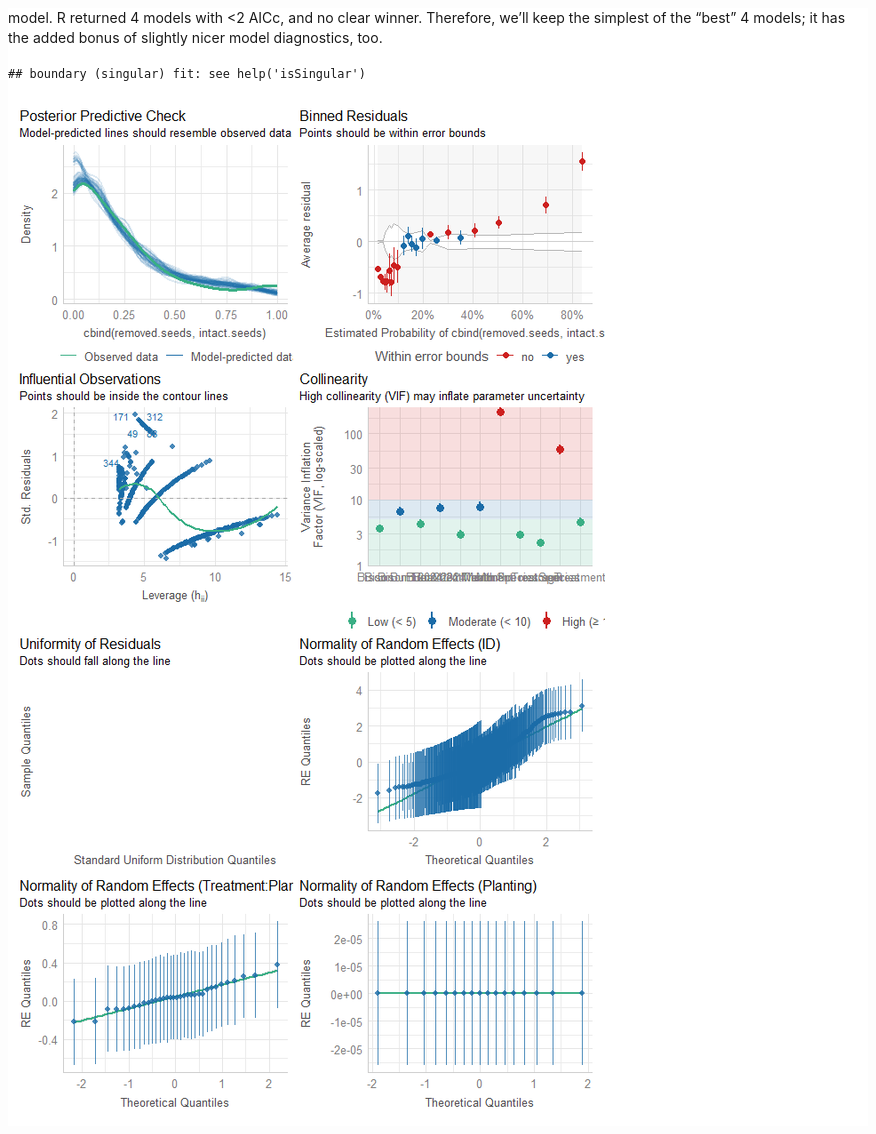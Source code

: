 model. R returned 4 models with \<2 AICc, and no clear winner.
Therefore, we’ll keep the simplest of the “best” 4 models; it has the
added bonus of slightly nicer model diagnostics, too.

    ## boundary (singular) fit: see help('isSingular')

![](seed-removal-output_files/figure-gfm/unnamed-chunk-4-1.png)
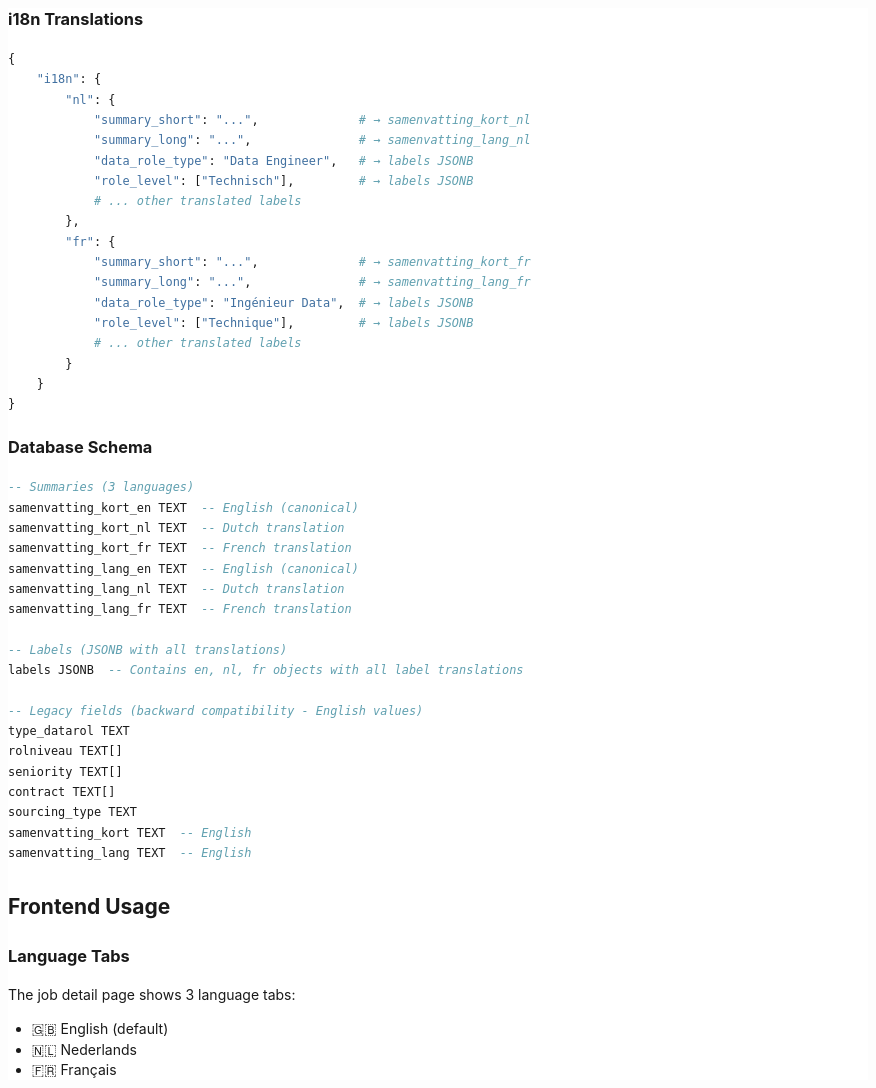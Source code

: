 ### i18n Translations
```python
{
    "i18n": {
        "nl": {
            "summary_short": "...",              # → samenvatting_kort_nl
            "summary_long": "...",               # → samenvatting_lang_nl
            "data_role_type": "Data Engineer",   # → labels JSONB
            "role_level": ["Technisch"],         # → labels JSONB
            # ... other translated labels
        },
        "fr": {
            "summary_short": "...",              # → samenvatting_kort_fr
            "summary_long": "...",               # → samenvatting_lang_fr
            "data_role_type": "Ingénieur Data",  # → labels JSONB
            "role_level": ["Technique"],         # → labels JSONB
            # ... other translated labels
        }
    }
}
```

### Database Schema
```sql
-- Summaries (3 languages)
samenvatting_kort_en TEXT  -- English (canonical)
samenvatting_kort_nl TEXT  -- Dutch translation
samenvatting_kort_fr TEXT  -- French translation
samenvatting_lang_en TEXT  -- English (canonical)
samenvatting_lang_nl TEXT  -- Dutch translation
samenvatting_lang_fr TEXT  -- French translation

-- Labels (JSONB with all translations)
labels JSONB  -- Contains en, nl, fr objects with all label translations

-- Legacy fields (backward compatibility - English values)
type_datarol TEXT
rolniveau TEXT[]
seniority TEXT[]
contract TEXT[]
sourcing_type TEXT
samenvatting_kort TEXT  -- English
samenvatting_lang TEXT  -- English
```

## Frontend Usage

### Language Tabs
The job detail page shows 3 language tabs:
- 🇬🇧 English (default)
- 🇳🇱 Nederlands
- 🇫🇷 Français
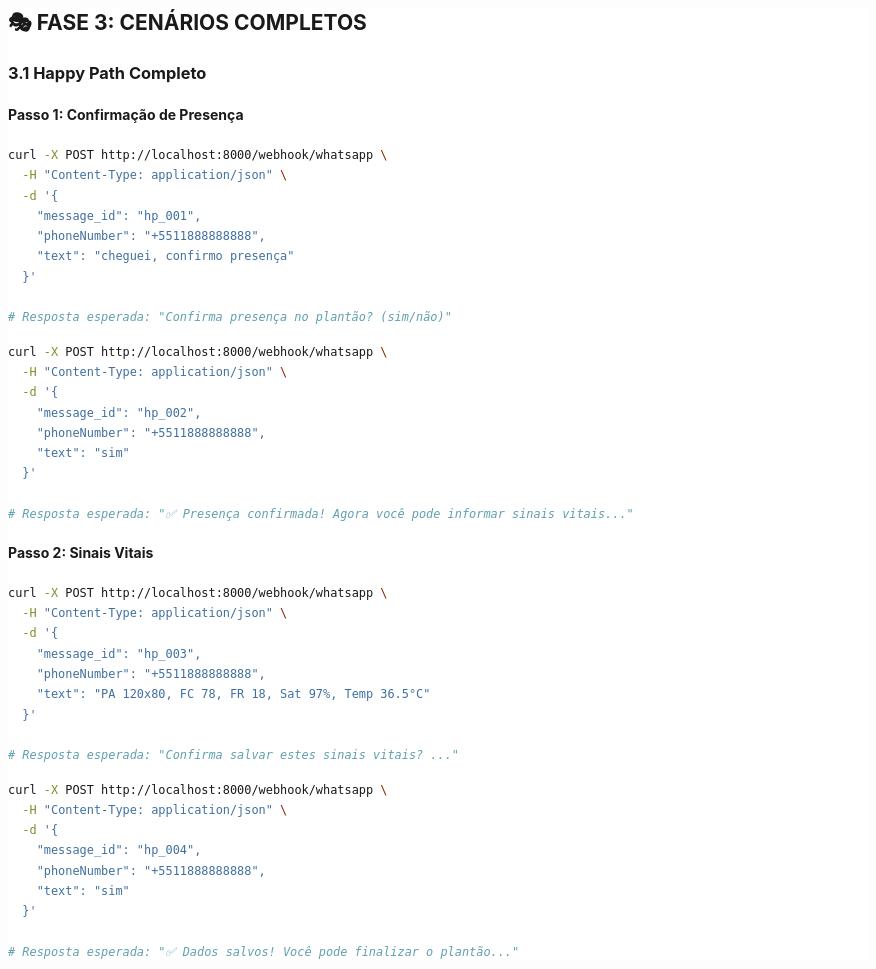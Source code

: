 ## 🎭 **FASE 3: CENÁRIOS COMPLETOS**

### **3.1 Happy Path Completo**

#### **Passo 1: Confirmação de Presença**
```bash
curl -X POST http://localhost:8000/webhook/whatsapp \
  -H "Content-Type: application/json" \
  -d '{
    "message_id": "hp_001",
    "phoneNumber": "+5511888888888",
    "text": "cheguei, confirmo presença"
  }'

# Resposta esperada: "Confirma presença no plantão? (sim/não)"
```

```bash
curl -X POST http://localhost:8000/webhook/whatsapp \
  -H "Content-Type: application/json" \
  -d '{
    "message_id": "hp_002",
    "phoneNumber": "+5511888888888",
    "text": "sim"
  }'

# Resposta esperada: "✅ Presença confirmada! Agora você pode informar sinais vitais..."
```

#### **Passo 2: Sinais Vitais**
```bash
curl -X POST http://localhost:8000/webhook/whatsapp \
  -H "Content-Type: application/json" \
  -d '{
    "message_id": "hp_003",
    "phoneNumber": "+5511888888888",
    "text": "PA 120x80, FC 78, FR 18, Sat 97%, Temp 36.5°C"
  }'

# Resposta esperada: "Confirma salvar estes sinais vitais? ..."
```

```bash
curl -X POST http://localhost:8000/webhook/whatsapp \
  -H "Content-Type: application/json" \
  -d '{
    "message_id": "hp_004",
    "phoneNumber": "+5511888888888",
    "text": "sim"
  }'

# Resposta esperada: "✅ Dados salvos! Você pode finalizar o plantão..."
```

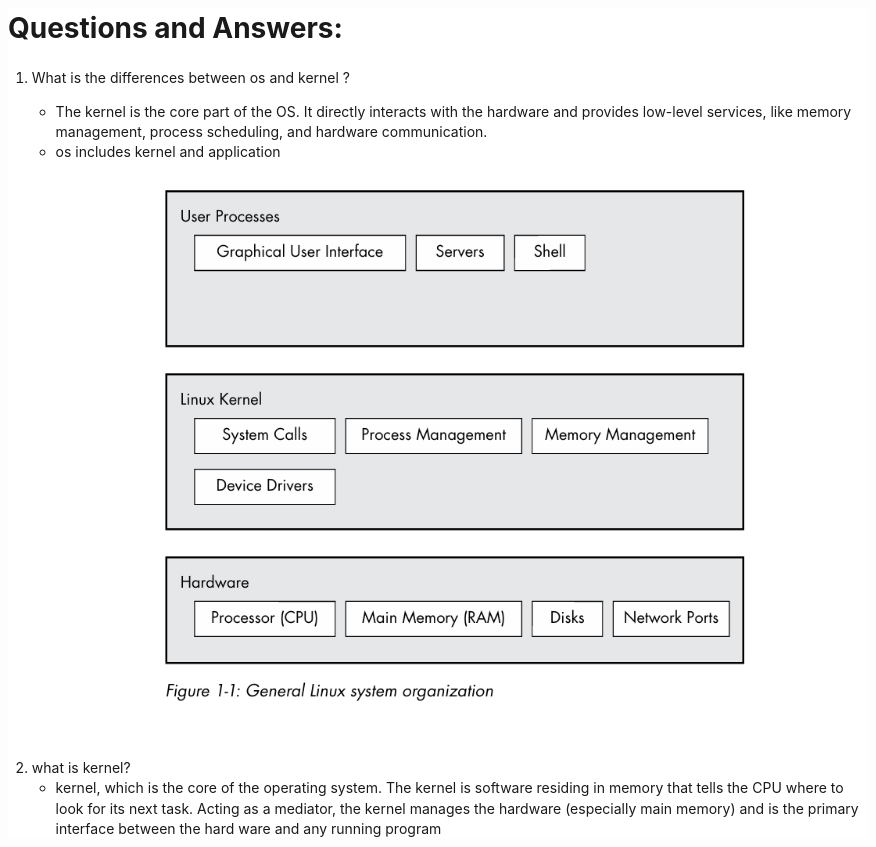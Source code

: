 # Questions and Answers:

1. What is the differences between os and kernel ?
	- The kernel is the core part of the OS. It directly interacts with the hardware and provides low-level services, like memory management, process scheduling, and hardware communication.
	- os includes kernel and application

	<p align='center'>
	<img width="75%" src="Img/General Linux system organization.jpeg"/>
	</p>

<br>

2. what is kernel?
	- kernel, which is the core of the operating system. The kernel is software residing in memory that tells the CPU where to look for its next task. Acting as a mediator, the kernel manages the hardware (especially main memory) and is the primary interface between the hard ware and any running program
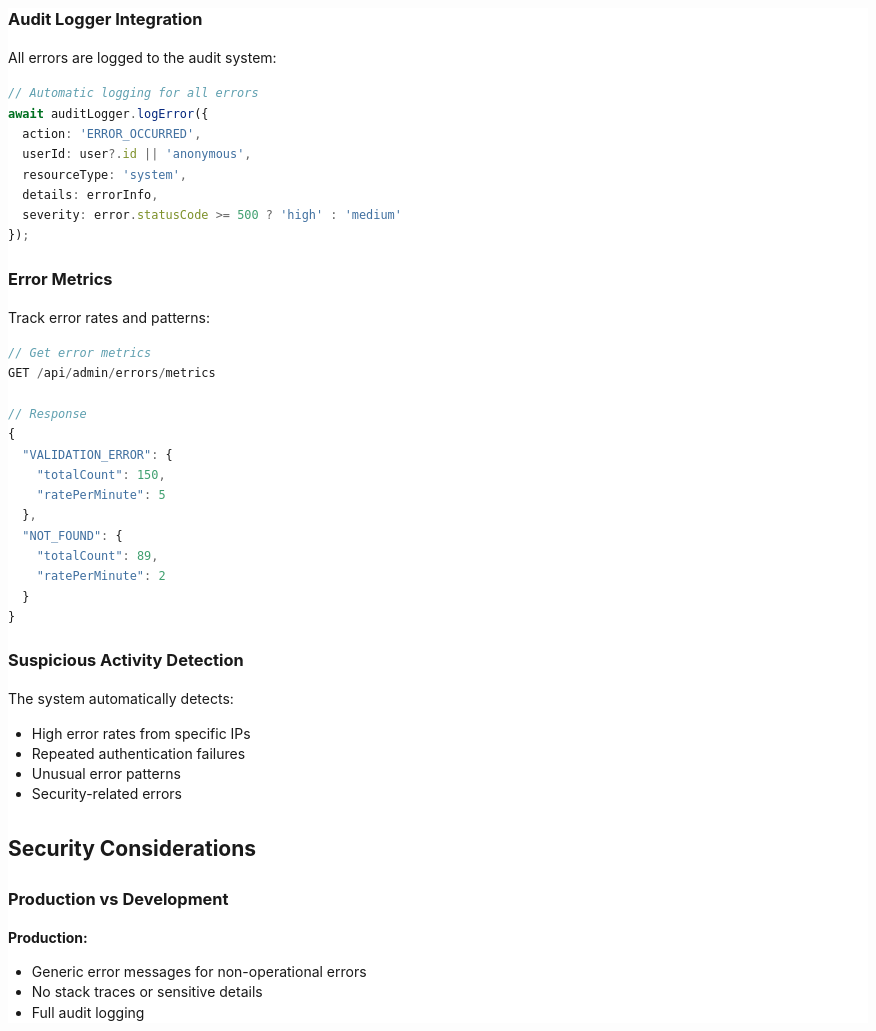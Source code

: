 ### Audit Logger Integration

All errors are logged to the audit system:

```typescript
// Automatic logging for all errors
await auditLogger.logError({
  action: 'ERROR_OCCURRED',
  userId: user?.id || 'anonymous',
  resourceType: 'system',
  details: errorInfo,
  severity: error.statusCode >= 500 ? 'high' : 'medium'
});
```

### Error Metrics

Track error rates and patterns:

```typescript
// Get error metrics
GET /api/admin/errors/metrics

// Response
{
  "VALIDATION_ERROR": {
    "totalCount": 150,
    "ratePerMinute": 5
  },
  "NOT_FOUND": {
    "totalCount": 89,
    "ratePerMinute": 2
  }
}
```

### Suspicious Activity Detection

The system automatically detects:

- High error rates from specific IPs
- Repeated authentication failures
- Unusual error patterns
- Security-related errors

## Security Considerations

### Production vs Development

**Production:**
- Generic error messages for non-operational errors
- No stack traces or sensitive details
- Full audit logging
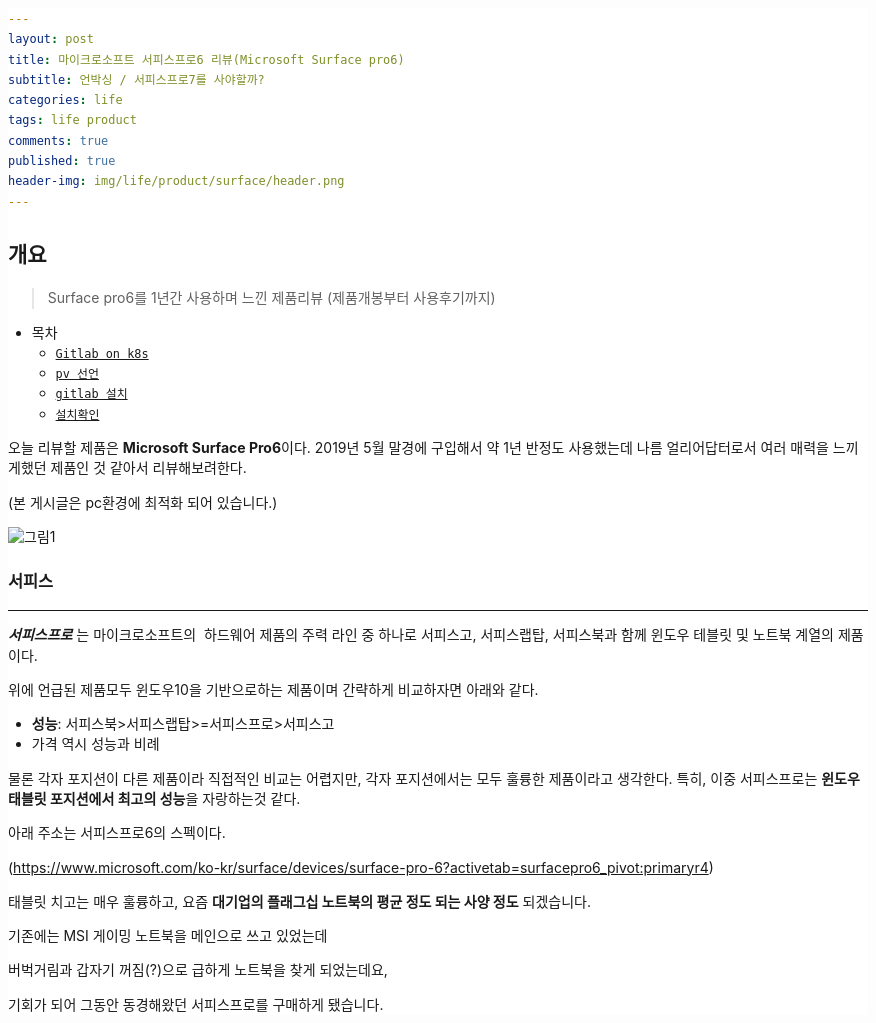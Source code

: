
 ```yaml
---
layout: post
title: 마이크로소프트 서피스프로6 리뷰(Microsoft Surface pro6)
subtitle: 언박싱 / 서피스프로7를 사야할까?
categories: life
tags: life product
comments: true
published: true
header-img: img/life/product/surface/header.png
---
```


## 개요
> Surface pro6를 1년간 사용하며 느낀 제품리뷰 (제품개봉부터 사용후기까지)
  
- 목차
	- [`Gitlab on k8s`](#h2-idgitlab-on-k8s-342gitlab-on-k8sh2)
	- [`pv 선언`](#1-persistent-volume퍼시스턴트-볼륨-선언)
	- [`gitlab 설치`](#2-gitlab-설치)
	- [`설치확인`](#3-정상-설치-확인)


오늘 리뷰할 제품은 **Microsoft Surface Pro6**이다. 2019년 5월 말경에 구입해서 약 1년 반정도 사용했는데 나름 얼리어답터로서 여러 매력을 느끼게했던 제품인 것 같아서 리뷰해보려한다.

(본 게시글은 pc환경에 최적화 되어 있습니다.)

![그림1](https://zunoxi.github.io/assets/img/life/product/surface/1.png)


### 서피스
---

_**서피스프로**_ 는 마이크로소프트의  하드웨어 제품의 주력 라인 중 하나로 서피스고, 서피스랩탑, 서피스북과 함께 윈도우 테블릿 및 노트북 계열의 제품이다.

위에 언급된 제품모두 윈도우10을 기반으로하는 제품이며 간략하게 비교하자면 아래와 같다.

- **성능**: 서피스북>서피스랩탑>=서피스프로>서피스고
- 가격 역시 성능과 비례

물론 각자 포지션이 다른 제품이라 직접적인 비교는 어렵지만, 각자 포지션에서는 모두 훌륭한 제품이라고 생각한다. 특히, 이중 서피스프로는 **윈도우 태블릿 포지션에서 최고의 성능**을 자랑하는것 같다.

아래 주소는 서피스프로6의 스펙이다.

(https://www.microsoft.com/ko-kr/surface/devices/surface-pro-6?activetab=surfacepro6_pivot:primaryr4)

태블릿 치고는 매우 훌륭하고, 요즘 **대기업의 플래그십 노트북의 평균 정도 되는 사양 정도** 되겠습니다.

기존에는 MSI 게이밍 노트북을 메인으로 쓰고 있었는데

버벅거림과 갑자기 꺼짐(?)으로 급하게 노트북을 찾게 되었는데요,

기회가 되어 그동안 동경해왔던 서피스프로를 구매하게 됐습니다.
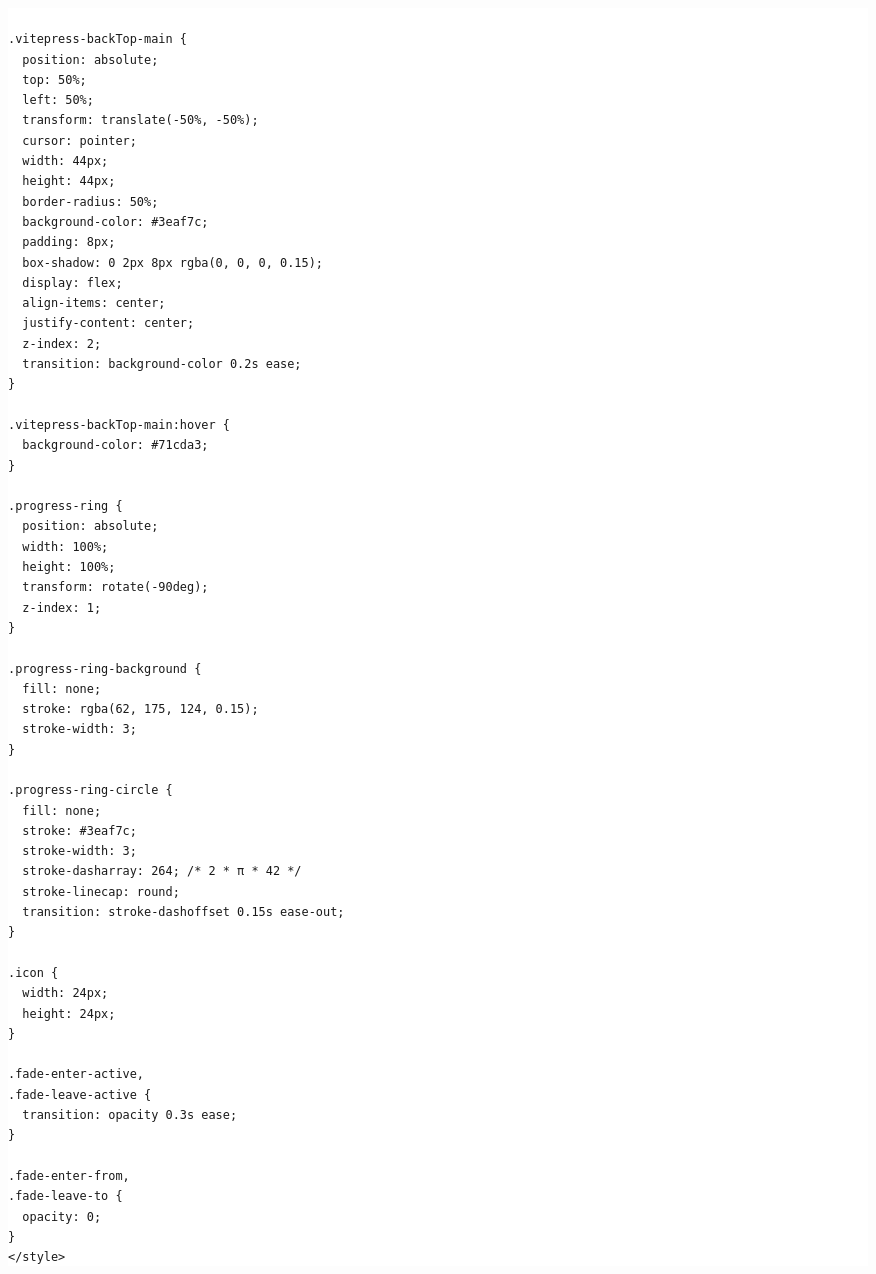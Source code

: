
 ```vue [backtotop.vue]

.vitepress-backTop-main {
  position: absolute;
  top: 50%;
  left: 50%;
  transform: translate(-50%, -50%);
  cursor: pointer;
  width: 44px;
  height: 44px;
  border-radius: 50%;
  background-color: #3eaf7c;
  padding: 8px;
  box-shadow: 0 2px 8px rgba(0, 0, 0, 0.15);
  display: flex;
  align-items: center;
  justify-content: center;
  z-index: 2;
  transition: background-color 0.2s ease;
}

.vitepress-backTop-main:hover {
  background-color: #71cda3;
}

.progress-ring {
  position: absolute;
  width: 100%;
  height: 100%;
  transform: rotate(-90deg);
  z-index: 1;
}

.progress-ring-background {
  fill: none;
  stroke: rgba(62, 175, 124, 0.15);
  stroke-width: 3;
}

.progress-ring-circle {
  fill: none;
  stroke: #3eaf7c;
  stroke-width: 3;
  stroke-dasharray: 264; /* 2 * π * 42 */
  stroke-linecap: round;
  transition: stroke-dashoffset 0.15s ease-out;
}

.icon {
  width: 24px;
  height: 24px;
}

.fade-enter-active,
.fade-leave-active {
  transition: opacity 0.3s ease;
}

.fade-enter-from,
.fade-leave-to {
  opacity: 0;
}
</style>
```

•••••

REQUIRED ACTION ▸ Look through the material above and pick out each line holding the word "with".

RESULT OF THE EXERCISE ▸
: model. R returned 4 models with \<2 AICc, and no clear winner.
-- Labels (JSONB with all translations)
labels JSONB  -- Contains en, nl, fr objects with all label translations
	- The kernel is the core part of the OS. It directly interacts with the hardware and provides low-level services, like memory management, process scheduling, and hardware communication.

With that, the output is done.